The James E. and Mary Anne Rogers Science and Health Building provides well-equipped classrooms, faculty and staff offices, and practicum areas for Queens students. Located at the intersection of Selwyn and Radcliffe avenues, its design mirrors the Sykes Learning Center to the south on Selwyn, providing "bookends" on the corners of campus.
This new three-story facility features new state-of-the-art classroom and lab space for a variety of disciplines including anatomy and physiology, biology, chemistry, computer science, embryology, environmental science, genetics and developmental biology, geology, mathematics, microbiology, and physics.
A variety of academic departments also use the building's general purpose classrooms and the 100-seat Duke Energy Auditorium.

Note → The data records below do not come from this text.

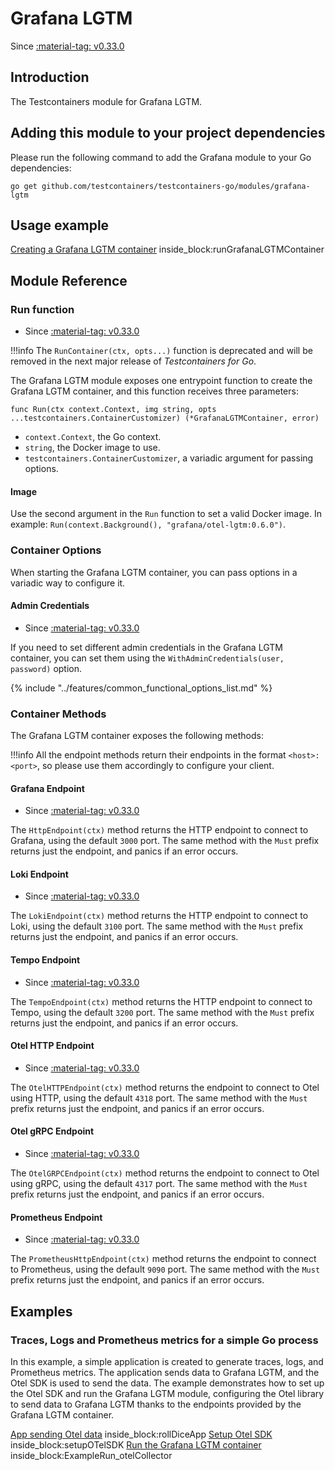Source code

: # Grafana LGTM

Since <a href="https://github.com/testcontainers/testcontainers-go/releases/tag/v0.33.0"><span class="tc-version">:material-tag: v0.33.0</span></a>

## Introduction

The Testcontainers module for Grafana LGTM.

## Adding this module to your project dependencies

Please run the following command to add the Grafana module to your Go dependencies:

```
go get github.com/testcontainers/testcontainers-go/modules/grafana-lgtm
```

## Usage example

<!--codeinclude-->
[Creating a Grafana LGTM container](../../modules/grafana-lgtm/examples_test.go) inside_block:runGrafanaLGTMContainer
<!--/codeinclude-->

## Module Reference

### Run function

- Since <a href="https://github.com/testcontainers/testcontainers-go/releases/tag/v0.33.0"><span class="tc-version">:material-tag: v0.33.0</span></a>

!!!info
    The `RunContainer(ctx, opts...)` function is deprecated and will be removed in the next major release of _Testcontainers for Go_.

The Grafana LGTM module exposes one entrypoint function to create the Grafana LGTM container, and this function receives three parameters:

```golang
func Run(ctx context.Context, img string, opts ...testcontainers.ContainerCustomizer) (*GrafanaLGTMContainer, error)
```

- `context.Context`, the Go context.
- `string`, the Docker image to use.
- `testcontainers.ContainerCustomizer`, a variadic argument for passing options.

#### Image

Use the second argument in the `Run` function to set a valid Docker image.
In example: `Run(context.Background(), "grafana/otel-lgtm:0.6.0")`.

### Container Options

When starting the Grafana LGTM container, you can pass options in a variadic way to configure it.

#### Admin Credentials

- Since <a href="https://github.com/testcontainers/testcontainers-go/releases/tag/v0.33.0"><span class="tc-version">:material-tag: v0.33.0</span></a>

If you need to set different admin credentials in the Grafana LGTM container, you can set them using the `WithAdminCredentials(user, password)` option.

{% include "../features/common_functional_options_list.md" %}

### Container Methods

The Grafana LGTM container exposes the following methods:

!!!info
    All the endpoint methods return their endpoints in the format `<host>:<port>`, so please use them accordingly to configure your client.

#### Grafana Endpoint

- Since <a href="https://github.com/testcontainers/testcontainers-go/releases/tag/v0.33.0"><span class="tc-version">:material-tag: v0.33.0</span></a>

The `HttpEndpoint(ctx)` method returns the HTTP endpoint to connect to Grafana, using the default `3000` port. The same method with the `Must` prefix returns just the endpoint, and panics if an error occurs.

#### Loki Endpoint

- Since <a href="https://github.com/testcontainers/testcontainers-go/releases/tag/v0.33.0"><span class="tc-version">:material-tag: v0.33.0</span></a>

The `LokiEndpoint(ctx)` method returns the HTTP endpoint to connect to Loki, using the default `3100` port. The same method with the `Must` prefix returns just the endpoint, and panics if an error occurs.

#### Tempo Endpoint

- Since <a href="https://github.com/testcontainers/testcontainers-go/releases/tag/v0.33.0"><span class="tc-version">:material-tag: v0.33.0</span></a>

The `TempoEndpoint(ctx)` method returns the HTTP endpoint to connect to Tempo, using the default `3200` port. The same method with the `Must` prefix returns just the endpoint, and panics if an error occurs.

#### Otel HTTP Endpoint

- Since <a href="https://github.com/testcontainers/testcontainers-go/releases/tag/v0.33.0"><span class="tc-version">:material-tag: v0.33.0</span></a>

The `OtelHTTPEndpoint(ctx)` method returns the endpoint to connect to Otel using HTTP, using the default `4318` port. The same method with the `Must` prefix returns just the endpoint, and panics if an error occurs.

#### Otel gRPC Endpoint

- Since <a href="https://github.com/testcontainers/testcontainers-go/releases/tag/v0.33.0"><span class="tc-version">:material-tag: v0.33.0</span></a>

The `OtelGRPCEndpoint(ctx)` method returns the endpoint to connect to Otel using gRPC, using the default `4317` port. The same method with the `Must` prefix returns just the endpoint, and panics if an error occurs.

#### Prometheus Endpoint

- Since <a href="https://github.com/testcontainers/testcontainers-go/releases/tag/v0.33.0"><span class="tc-version">:material-tag: v0.33.0</span></a>

The `PrometheusHttpEndpoint(ctx)` method returns the endpoint to connect to Prometheus, using the default `9090` port. The same method with the `Must` prefix returns just the endpoint, and panics if an error occurs.

## Examples

### Traces, Logs and Prometheus metrics for a simple Go process

In this example, a simple application is created to generate traces, logs, and Prometheus metrics.
The application sends data to Grafana LGTM, and the Otel SDK is used to send the data.
The example demonstrates how to set up the Otel SDK and run the Grafana LGTM module,
configuring the Otel library to send data to Grafana LGTM thanks to the endpoints provided by the Grafana LGTM container.

<!--codeinclude-->
[App sending Otel data](../../modules/grafana-lgtm/examples_test.go) inside_block:rollDiceApp
[Setup Otel SDK](../../modules/grafana-lgtm/examples_test.go) inside_block:setupOTelSDK
[Run the Grafana LGTM container](../../modules/grafana-lgtm/examples_test.go) inside_block:ExampleRun_otelCollector
<!--/codeinclude-->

Additional space is devoted to an innovative rooftop greenhouse where students can manipulate plant growth conditions and environmental factors in ways not possible in a traditional laboratory, and an adjoining herbarium.
Queens' Environmental Science Department is one of the academic units housed in this extraordinary Platinum LEED-certified facility. While they teach about environmental conservation, Rogers Hall also demonstrates conservation with an abundance of green design features. For example, a "green wall" with plants native to North Carolina helps keep the building cool.
The Rogers and the Duke Energy Foundation separately gave major gifts that made this project possible. Now, we have a facility matching the high quality of our science and health faculty, students and programs.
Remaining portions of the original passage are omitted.